Space Fence to Keep an Eye on the Sky
Lockheed Martin submits proposal to enhance Air Force’s identification, tracking of space debris
Since 1957, more than 50 countries have sent more than 6,500 satellites into space. Today, only approximately 560 of them remain operational.
What happened to the rest? Many have fallen out of orbit and disintegrated, while others remain circling the earth, along with spent rockets, collision fragments and even an astronaut space walker’s toolbox. The U.S. Air Force Space Surveillance System (AFSSS) currently collects more than 5 million satellite detections, or observations, each month on objects larger than a basketball orbiting the planet.
Originally installed in 1961, the AFSSS requires replacement, and the Air Force issued a request for proposal for its new Space Fence program that will improve the way it identifies and tracks orbiting objects. Lockheed Martin submitted its Space Fence proposal to the Air Force on Nov. 13.
“The original AFSSS wasn’t designed to detect and track the hundreds of thousands of smaller, high-speed, orbiting objects that are in space today, each potentially threatening the International Space Station, future manned space flight missions and our nation’s other satellite assets,” said Steve Bruce, Lockheed Martin’s vice president for space surveillance systems programs. “With decades of experience developing powerful S-band radar systems, Lockheed Martin has proposed a scalable and affordable Space Fence solution to the Air Force that will transform their definition of space situational awareness.”
Utilizing powerful, new ground-based S-band radar technology, Space Fence will enable the U.S. Air Force to detect, track, measure and catalog orbiting objects and space debris with improved accuracy, better timeliness and increased surveillance coverage.

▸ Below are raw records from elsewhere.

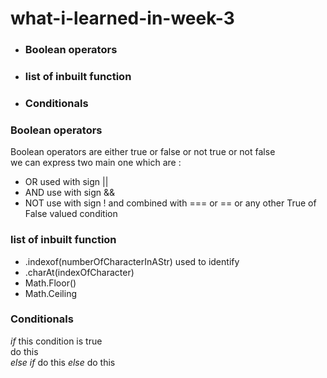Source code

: # what-i-learned-in-week-3

* ### Boolean operators
* ### list of inbuilt function
* ### Conditionals


### Boolean operators

Boolean operators are either true or false or not true or not false  
we can express two main one which are :  
* OR used with sign ||
* AND use with sign &&
* NOT use with sign ! and combined with === or == or any other True of False valued condition  

### list of inbuilt function  
 
* .indexof(numberOfCharacterInAStr) used to identify 
* .charAt(indexOfCharacter)
* Math.Floor()
* Math.Ceiling

### Conditionals

_if_ this condition is true  
do this  
_else if_ do this
_else_ do this
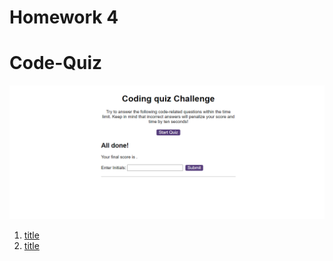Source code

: # **Homework 4**
# Code-Quiz

![HW4 SS](code-quiz.png)

1. [title](https://www.example.com)
2. [title](https://www.example.com)

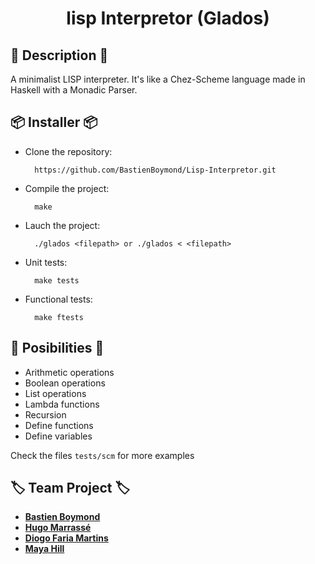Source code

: <div align="center">
    <h1>lisp Interpretor (Glados)</h1>
</div>

## 📓 Description 📓

A minimalist LISP interpreter. It's like a Chez-Scheme language made in Haskell with a Monadic Parser.

## 📦 Installer 📦

* Clone the repository:

        https://github.com/BastienBoymond/Lisp-Interpretor.git

* Compile the project:

        make

* Lauch the project:

        ./glados <filepath> or ./glados < <filepath>

* Unit tests:

        make tests

* Functional tests:

        make ftests

## 📝 Posibilities 📝

* Arithmetic operations
* Boolean operations
* List operations
* Lambda functions
* Recursion
* Define functions
* Define variables

Check the files `tests/scm` for more examples

## 🏷️ Team Project 🏷️

* <strong><a href="https://github.com/BastienBoymond">Bastien Boymond</a></strong>
* <strong><a href="https://github.com/pulk66-s">Hugo Marrassé</a></strong>
* <strong><a href="https://github.com/Lyne986">Diogo Faria Martins</a></strong>
* <strong><a href="https://github.com/MayaHill">Maya Hill</a></strong>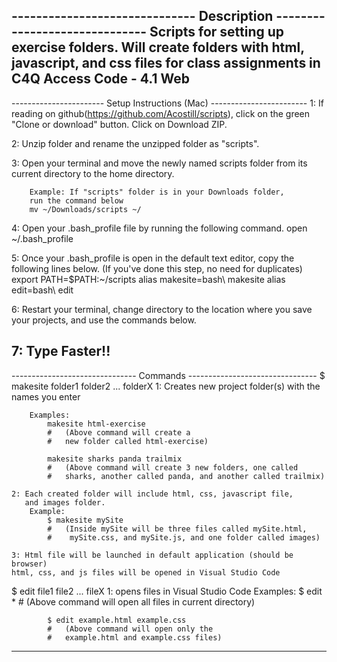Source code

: ------------------------------ Description ------------------------------
Scripts for setting up exercise folders. Will create folders with 
html, javascript, and css files for class assignments in 
C4Q Access Code - 4.1 Web
-------------------------------------------------------------------------

----------------------- Setup Instructions (Mac) ------------------------
1: If reading on github(https://github.com/Acostill/scripts), click on
the green "Clone or download" button.
Click on Download ZIP.

2: Unzip folder and rename the unzipped folder as "scripts".

3: Open your terminal and move the newly named scripts folder from 
its current directory to the home directory.

        Example: If "scripts" folder is in your Downloads folder, 
        run the command below
        mv ~/Downloads/scripts ~/

4: Open your .bash_profile file by running the following command.
open ~/.bash_profile

5: Once your .bash_profile is open in the default text editor, copy the 
following lines below. (If you've done this step, no need for duplicates)
export PATH=$PATH:~/scripts
alias makesite=bash\ makesite
alias edit=bash\ edit

6: Restart your terminal, change directory to the location where you save
your projects, and use the commands below.

7: Type Faster!!
-------------------------------------------------------------------------

------------------------------- Commands --------------------------------
$ makesite folder1 folder2 ... folderX
    1: Creates new project folder(s) with the names you enter
       
        Examples: 
            makesite html-exercise
            #   (Above command will create a 
            #   new folder called html-exercise)
            
            makesite sharks panda trailmix
            #   (Above command will create 3 new folders, one called 
            #   sharks, another called panda, and another called trailmix)

    2: Each created folder will include html, css, javascript file,
       and images folder.
        Example:
            $ makesite mySite
            #   (Inside mySite will be three files called mySite.html, 
            #    mySite.css, and mySite.js, and one folder called images)

    3: Html file will be launched in default application (should be browser)
    html, css, and js files will be opened in Visual Studio Code

$ edit file1 file2 ... fileX
    1: opens files in Visual Studio Code
        Examples:
            $ edit *
            #   (Above command will open all files in current directory)

            $ edit example.html example.css
            #   (Above command will open only the 
            #   example.html and example.css files)
-------------------------------------------------------------------------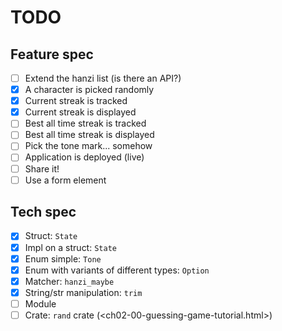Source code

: # TODO

## Feature spec

- [ ] Extend the hanzi list (is there an API?)
- [x] A character is picked randomly
- [x] Current streak is tracked
- [x] Current streak is displayed
- [ ] Best all time streak is tracked
- [ ] Best all time streak is displayed
- [ ] Pick the tone mark... somehow
- [ ] Application is deployed (live)
- [ ] Share it!
- [ ] Use a form element

## Tech spec

- [x] Struct: `State`
- [x] Impl on a struct: `State`
- [x] Enum simple: `Tone`
- [x] Enum with variants of different types: `Option`
- [x] Matcher: `hanzi_maybe`
- [x] String/str manipulation: `trim`
- [ ] Module
- [ ] Crate: `rand` crate (<ch02-00-guessing-game-tutorial.html>)
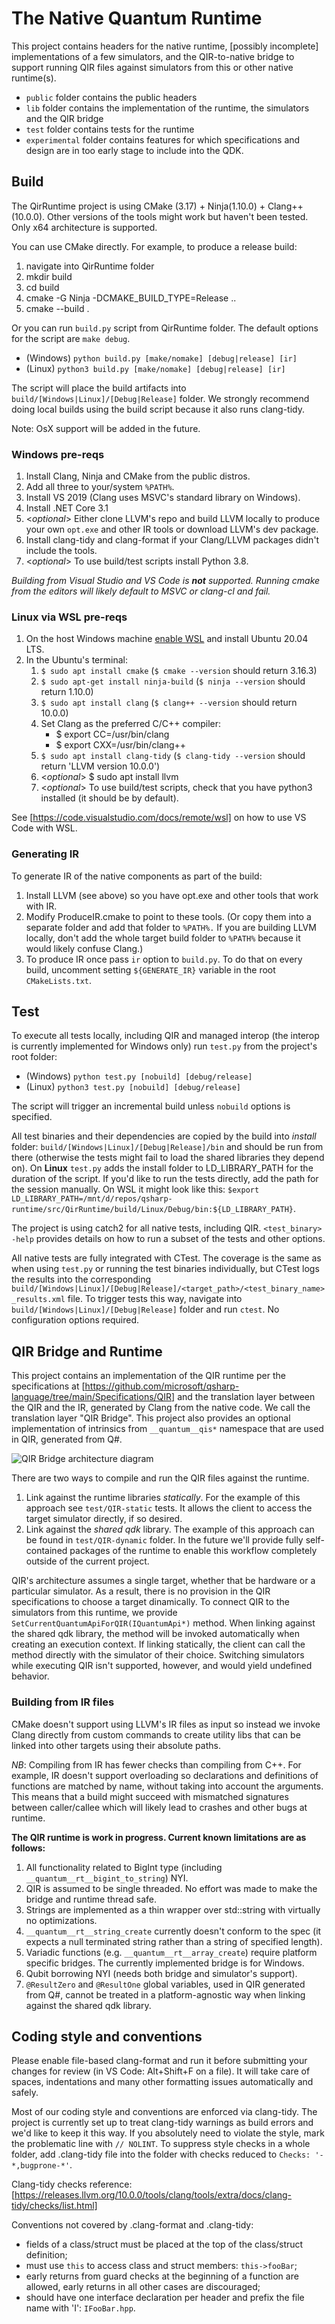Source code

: # The Native Quantum Runtime

This project contains headers for the native runtime, [possibly incomplete] implementations of a few
simulators, and the QIR-to-native bridge to support running QIR files against simulators from this or other native runtime(s).

- `public` folder contains the public headers
- `lib` folder contains the implementation of the runtime, the simulators and the QIR bridge
- `test` folder contains tests for the runtime
- `experimental` folder contains features for which specifications and design are in too early stage to include into the QDK.

## Build

The QirRuntime project is using CMake (3.17) + Ninja(1.10.0) + Clang++(10.0.0). Other versions of the tools might work but haven't been tested. Only x64 architecture is supported.

You can use CMake directly. For example, to produce a release build:

1. navigate into QirRuntime folder
2. mkdir build
3. cd build
4. cmake -G Ninja -DCMAKE_BUILD_TYPE=Release ..
5. cmake --build .

Or you can run `build.py` script from QirRuntime folder. The default options for the script are `make debug`.

- (Windows) `python build.py [make/nomake] [debug|release] [ir]`
- (Linux) `python3 build.py [make/nomake] [debug|release] [ir]`

The script will place the build artifacts into `build/[Windows|Linux]/[Debug|Release]` folder. We strongly recommend doing local builds using the build script because it also runs clang-tidy.

Note: OsX support will be added in the future.

### Windows pre-reqs

1. Install Clang, Ninja and CMake from the public distros.
2. Add all three to your/system `%PATH%`.
3. Install VS 2019 (Clang uses MSVC's standard library on Windows).
4. Install .NET Core 3.1
5. <_optional_> Either clone LLVM's repo and build LLVM locally to produce your own `opt.exe` and other IR tools or download LLVM's dev package.
6. Install clang-tidy and clang-format if your Clang/LLVM packages didn't include the tools.
7. <_optional_> To use build/test scripts install Python 3.8.

*Building from Visual Studio and VS Code is **not** supported.
Running cmake from the editors will likely default to MSVC or clang-cl and fail.*

### Linux via WSL pre-reqs

1. On the host Windows machine [enable WSL](https://docs.microsoft.com/en-us/windows/wsl/install-win10) and install Ubuntu 20.04 LTS.
2. In the Ubuntu's terminal:
    1. `$ sudo apt install cmake` (`$ cmake --version` should return 3.16.3)
    2. `$ sudo apt-get install ninja-build` (`$ ninja --version` should return 1.10.0)
    3. `$ sudo apt install clang` (`$ clang++ --version` should return 10.0.0)
    4. Set Clang as the preferred C/C++ compiler:
        - $ export CC=/usr/bin/clang
        - $ export CXX=/usr/bin/clang++
    5. `$ sudo apt install clang-tidy` (`$ clang-tidy --version` should return 'LLVM version 10.0.0')
    6. <_optional_> $ sudo apt install llvm
    7. <_optional_> To use build/test scripts, check that you have python3 installed (it should be by default).

See [https://code.visualstudio.com/docs/remote/wsl] on how to use VS Code with WSL.

### Generating IR

To generate IR of the native components as part of the build:

1. Install LLVM (see above) so you have opt.exe and other tools that work with IR.
2. Modify ProduceIR.cmake to point to these tools. (Or copy them into a separate folder and add that folder to `%PATH%.` If you are building LLVM locally, don't add the whole target build folder to `%PATH%` because it would likely confuse Clang.)
3. To produce IR once pass `ir` option to `build.py`. To do that on every build, uncomment setting `${GENERATE_IR}` variable in the root `CMakeLists.txt`.

## Test

To execute all tests locally, including QIR and managed interop (the interop is currently implemented for Windows only) run `test.py` from the project's root folder:

- (Windows) `python test.py [nobuild] [debug/release]`
- (Linux) `python3 test.py [nobuild] [debug/release]`

The script will trigger an incremental build unless `nobuild` options is specified.

All test binaries and their dependencies are copied by the build into *install* folder: `build/[Windows|Linux]/[Debug|Release]/bin` and should be run from there (otherwise the tests might fail to load the shared libraries they depend on). On **Linux** `test.py` adds the install folder to LD_LIBRARY_PATH for the duration of the script. If you'd like to run the tests directly, add the path for the session manually. On WSL it might look like this: `$export LD_LIBRARY_PATH=/mnt/d/repos/qsharp-runtime/src/QirRuntime/build/Linux/Debug/bin:${LD_LIBRARY_PATH}`.

The project is using catch2 for all native tests, including QIR. `<test_binary> -help` provides details on how to run a subset of the tests and other options.

All native tests are fully integrated with CTest. The coverage is the same as when using `test.py` or running the test binaries individually, but CTest logs the results into the corresponding `build/[Windows|Linux]/[Debug|Release]/<target_path>/<test_binary_name>_results.xml` file. To trigger tests this way, navigate into `build/[Windows|Linux]/[Debug|Release]` folder and run `ctest`. No configuration options required.

## QIR Bridge and Runtime

This project contains an implementation of the QIR runtime per the specifications at [https://github.com/microsoft/qsharp-language/tree/main/Specifications/QIR] and the translation layer between the QIR and the IR, generated by Clang from the native code. We call the translation layer "QIR Bridge". This project also provides an optional implementation of intrinsics from `__quantum__qis*` namespace that are used in QIR, generated from Q#.

![QIR Bridge architecture diagram](qir.png?raw=true "QIR Bridge architecture diagram")

There are two ways to compile and run the QIR files against the runtime.

1. Link against the runtime libraries *statically*. For the example of this approach see `test/QIR-static` tests. It allows the client to access the target simulator directly, if so desired.
1. Link against the *shared qdk* library. The example of this approach can be found in `test/QIR-dynamic` folder. In the future we'll provide fully self-contained packages of the runtime to enable this workflow completely outside of the current project.

QIR's architecture assumes a single target, whether that be hardware or a particular simulator. As a result, there is no provision in the QIR specifications to choose a target dinamically. To connect QIR to the simulators from this runtime, we provide `SetCurrentQuantumApiForQIR(IQuantumApi*)` method. When linking against the shared qdk library, the method will be invoked automatically when creating an execution context. If linking statically, the client can call the method directly with the simulator of their choice. Switching simulators while executing QIR isn't supported, however, and would yield undefined behavior.

### Building from IR files
CMake doesn't support using LLVM's IR files as input so instead we invoke Clang directly from custom commands to create utility libs that can be linked into other targets using their absolute paths.

*NB*: Compiling from IR has fewer checks than compiling from C++. For example, IR doesn't support overloading so declarations
and definitions of functions are matched by name, without taking into account the arguments. This means that a build might
succeed with mismatched signatures between caller/callee which will likely lead to crashes and other bugs at runtime.

**The QIR runtime is work in progress. Current known limitations are as follows:**

1. All functionality related to BigInt type (including `__quantum__rt__bigint_to_string`) NYI.
2. QIR is assumed to be single threaded. No effort was made to make the bridge and runtime thread safe.
3. Strings are implemented as a thin wrapper over std::string with virtually no optimizations.
4. `__quantum__rt__string_create` currently doesn't conform to the spec (it expects a null terminated string rather than a string of specified length).
5. Variadic functions (e.g. `__quantum__rt__array_create`) require platform specific bridges. The currently implemented bridge is for Windows.
6. Qubit borrowing NYI (needs both bridge and simulator's support).
7. `@ResultZero` and `@ResultOne` global variables, used in QIR generated from Q#, cannot be treated in a platform-agnostic way when linking against the shared qdk library.

## Coding style and conventions

Please enable file-based clang-format and run it before submitting your changes for review (in VS Code: Alt+Shift+F on a file). It will take care of spaces, indentations and many other formatting issues
automatically and safely.

Most of our coding style and conventions are enforced via clang-tidy. The project is currently set up to treat clang-tidy warnings as build errors and we'd like to keep it this way. If you absolutely need to violate the style, mark the problematic line with `// NOLINT`. To suppress style checks in a whole folder, add .clang-tidy file into the folder with checks reduced to `Checks: '-*,bugprone-*'`.

Clang-tidy checks reference: [https://releases.llvm.org/10.0.0/tools/clang/tools/extra/docs/clang-tidy/checks/list.html]

Conventions not covered by .clang-format and .clang-tidy:

- fields of a class/struct must be placed at the top of the class/struct definition;
- must use `this` to access class and struct members: `this->fooBar`;
- early returns from guard checks at the beginning of a function are allowed, early returns in all other cases are discouraged;
- should have one interface declaration per header and prefix the file name with 'I': `IFooBar.hpp`.
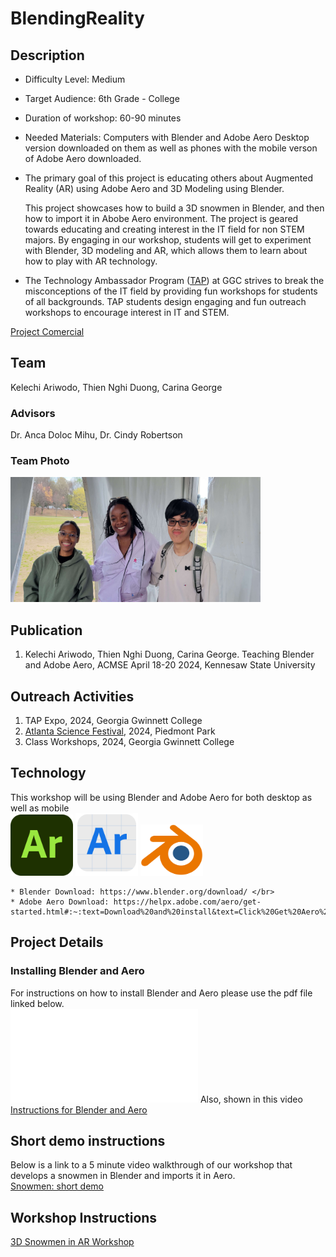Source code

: # BlendingReality

## Description
* Difficulty Level: Medium
* Target Audience: 6th Grade - College
* Duration of workshop: 60-90 minutes
* Needed Materials: Computers with Blender and Adobe Aero Desktop version downloaded on them as well as phones with the mobile verson of Adobe Aero downloaded.
* The primary goal of this project is educating others about Augmented Reality (AR) using Adobe Aero and 3D Modeling using Blender.
  
  This project showcases how to build a 3D snowmen in Blender, and then how to import it in Abobe Aero environment. The project is geared towards educating and creating interest in the IT field for non STEM majors. By engaging in our workshop, students will get to experiment with Blender, 3D modeling and AR, which allows them to learn about how to play with AR technology. 
* The Technology Ambassador Program ([TAP](https://www.ggc.edu/academics/school-of-science-and-technology/research-internships-service-learning/technology-ambassador-program)) at GGC strives to break the misconceptions of the IT field by providing fun workshops for students of all backgrounds. TAP students design engaging and fun outreach workshops to encourage interest in IT and STEM.

[Project Comercial](https://youtu.be/_pExIUQkeek)

  ## Team
  Kelechi Ariwodo, 
  Thien Nghi Duong, 
  Carina George
  
  ### Advisors
  Dr. Anca Doloc Mihu, 
  Dr. Cindy Robertson

  ### Team Photo
<img src= "Media/groupPhoto.JPG" width="400" height="200"> </br>

  ## Publication
  1. Kelechi Ariwodo, Thien Nghi Duong, Carina George. Teaching Blender and Adobe Aero, ACMSE April 18-20 2024, Kennesaw State University

  ## Outreach Activities
 1. TAP Expo, 2024, Georgia Gwinnett College
 2. [Atlanta Science Festival](https://www.atlantasciencefestival.org), 2024, Piedmont Park
 3. Class Workshops, 2024, Georgia Gwinnett College
    
  ## Technology
  This workshop will be using Blender and Adobe Aero for both desktop as well as mobile </br>
    <img src= "Media/aeroAppLogo.png" width="100"> 
    <img src= "Media/aeroDesktopLogo.png" width="100"> 
    <img src= "Media/blenderLogo.png" width="100"> </br>

    * Blender Download: https://www.blender.org/download/ </br>
    * Adobe Aero Download: https://helpx.adobe.com/aero/get-started.html#:~:text=Download%20and%20install&text=Click%20Get%20Aero%20Player%20(beta,the%20onscreen%20instructions%20to%20install.&text=Click%20Get%20Aero%20on%20the,to%20sign%2Din%20and%20install.

## Project Details
### Installing Blender and Aero
For instructions on how to install Blender and Aero please use the pdf file linked below. <br>
![How download Blender and Aero](Documents/How%20download%20Blender%20and%20Aero.pdf)
Also, shown in this video [Instructions for Blender and Aero](https://youtu.be/mwFiZGFVci4)

## Short demo instructions 
Below is a link to a 5 minute video walkthrough of our workshop that develops a snowmen in Blender and imports it in Aero. <br>
[Snowmen: short demo](https://youtu.be/AOuorBHAStU)

## Workshop Instructions
[3D Snowmen in AR Workshop](https://youtu.be/NL7IVITbNt0)

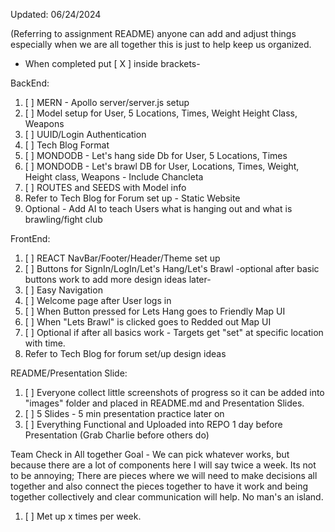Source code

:Updated: 06/24/2024

(Referring to assignment README)
anyone can add and adjust things especially when we are all together this is just to help keep us organized. 

- When completed put [ X ] inside brackets-

BackEnd:
1. [ ] MERN - Apollo server/server.js setup
2. [ ] Model setup for User, 5 Locations, Times, Weight Height Class, Weapons
3. [ ] UUID/Login Authentication
4. [ ] Tech Blog Format
5. [ ] MONDODB - Let's hang side Db for User, 5 Locations, Times
6. [ ] MONDODB - Let's brawl DB for User, Locations, Times,   Weight, Height class, Weapons - Include Chancleta 
7. [ ] ROUTES and SEEDS with Model info
8. Refer to Tech Blog for Forum set up - Static Website
9. Optional - Add AI to teach Users what is hanging out and what is brawling/fight club


FrontEnd:
1. [ ] REACT NavBar/Footer/Header/Theme set up
2. [ ] Buttons for SignIn/LogIn/Let's Hang/Let's Brawl -optional after basic buttons work to add more design ideas later-
3. [ ] Easy Navigation
4. [ ] Welcome page after User logs in 
5. [ ] When Button pressed for Lets Hang goes to Friendly Map UI
6. [ ] When "Lets Brawl" is clicked goes to Redded out Map UI 
7. [ ] Optional if after all basics work - Targets get "set" at specific location with time. 
8. Refer to Tech Blog for forum set/up design ideas 



README/Presentation Slide:
1. [ ] Everyone collect little screenshots of progress so it can be added into "images" folder and placed in README.md and Presentation Slides.
2. [ ] 5 Slides - 5 min presentation practice later on
3. [ ] Everything Functional and Uploaded into REPO 1 day before Presentation (Grab Charlie before others do)


Team Check in All together Goal - We can pick whatever works, but because there are a lot of components here I will say twice a week. Its not to be annoying; There are pieces where we will need to make decisions all together and also connect the pieces together to have it work and being together collectively and clear communication will help. No man's an island.

1. [ ] Met up x times per week. 
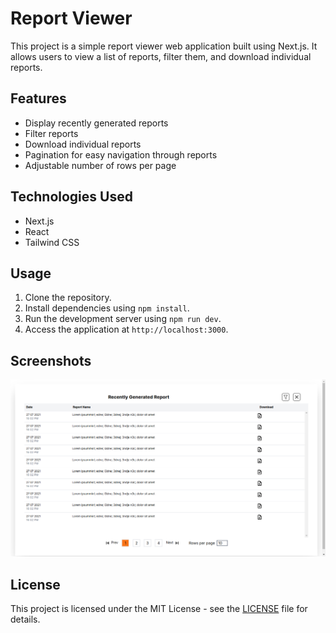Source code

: # Report Viewer

This project is a simple report viewer web application built using Next.js. It allows users to view a list of reports, filter them, and download individual reports.

## Features

- Display recently generated reports
- Filter reports
- Download individual reports
- Pagination for easy navigation through reports
- Adjustable number of rows per page

## Technologies Used

- Next.js
- React
- Tailwind CSS


## Usage

1. Clone the repository.
2. Install dependencies using `npm install`.
3. Run the development server using `npm run dev`.
4. Access the application at `http://localhost:3000`.

## Screenshots

![Alt text](/public/image.png?raw=true "Optional Title")

## License

This project is licensed under the MIT License - see the [LICENSE](LICENSE) file for details.

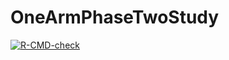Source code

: 
<!-- README.md is generated from README.Rmd. Please edit that file -->

# OneArmPhaseTwoStudy

<!-- badges: start -->

[![R-CMD-check](https://github.com/imbi-heidelberg/OneArmPhaseTwoStudy/workflows/R-CMD-check/badge.svg)](https://github.com/imbi-heidelberg/OneArmPhaseTwoStudy/actions)
<!-- badges: end -->
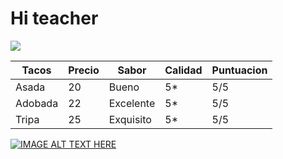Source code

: # Hi teacher
![](https://t2.uc.ltmcdn.com/images/0/3/4/img_como_hacer_una_fogata_25430_600.jpg)


| Tacos   | Precio | Sabor     | Calidad | Puntuacion |
|---------|--------|-----------|---------|------------|
| Asada   | 20     | Bueno     | 5*      | 5/5        |
| Adobada | 22     | Excelente | 5*      | 5/5        |
| Tripa   | 25     | Exquisito | 5*      | 5/5        |


[![IMAGE ALT TEXT HERE](https://img.youtube.com/vi/0Mllm-jHD8U/0.jpg)](https://www.youtube.com/watch?v=0Mllm-jHD8U)
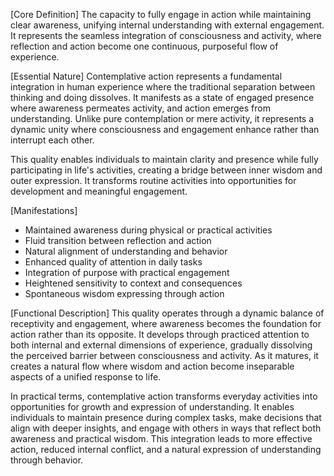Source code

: [Core Definition]
The capacity to fully engage in action while maintaining clear awareness, unifying internal understanding with external engagement. It represents the seamless integration of consciousness and activity, where reflection and action become one continuous, purposeful flow of experience.

[Essential Nature]
Contemplative action represents a fundamental integration in human experience where the traditional separation between thinking and doing dissolves. It manifests as a state of engaged presence where awareness permeates activity, and action emerges from understanding. Unlike pure contemplation or mere activity, it represents a dynamic unity where consciousness and engagement enhance rather than interrupt each other.

This quality enables individuals to maintain clarity and presence while fully participating in life's activities, creating a bridge between inner wisdom and outer expression. It transforms routine activities into opportunities for development and meaningful engagement.

[Manifestations]
- Maintained awareness during physical or practical activities
- Fluid transition between reflection and action
- Natural alignment of understanding and behavior
- Enhanced quality of attention in daily tasks
- Integration of purpose with practical engagement
- Heightened sensitivity to context and consequences
- Spontaneous wisdom expressing through action

[Functional Description]
This quality operates through a dynamic balance of receptivity and engagement, where awareness becomes the foundation for action rather than its opposite. It develops through practiced attention to both internal and external dimensions of experience, gradually dissolving the perceived barrier between consciousness and activity. As it matures, it creates a natural flow where wisdom and action become inseparable aspects of a unified response to life.

In practical terms, contemplative action transforms everyday activities into opportunities for growth and expression of understanding. It enables individuals to maintain presence during complex tasks, make decisions that align with deeper insights, and engage with others in ways that reflect both awareness and practical wisdom. This integration leads to more effective action, reduced internal conflict, and a natural expression of understanding through behavior.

Using the experience gained by deploying more than 400 S-band radars worldwide, Lockheed Martin demonstrated a prototype Space Fence radar earlier this year capable of detecting resident space objects – the Air Force’s term for orbiting space debris and other objects. Lockheed Martin’s Space Fence team includes General Dynamics, AMEC and AT&T.
Construction of the Space Fence system is planned to start on Kwajalein Atoll in the Marshall Islands in the fall of 2013, with operations scheduled to begin in 2017.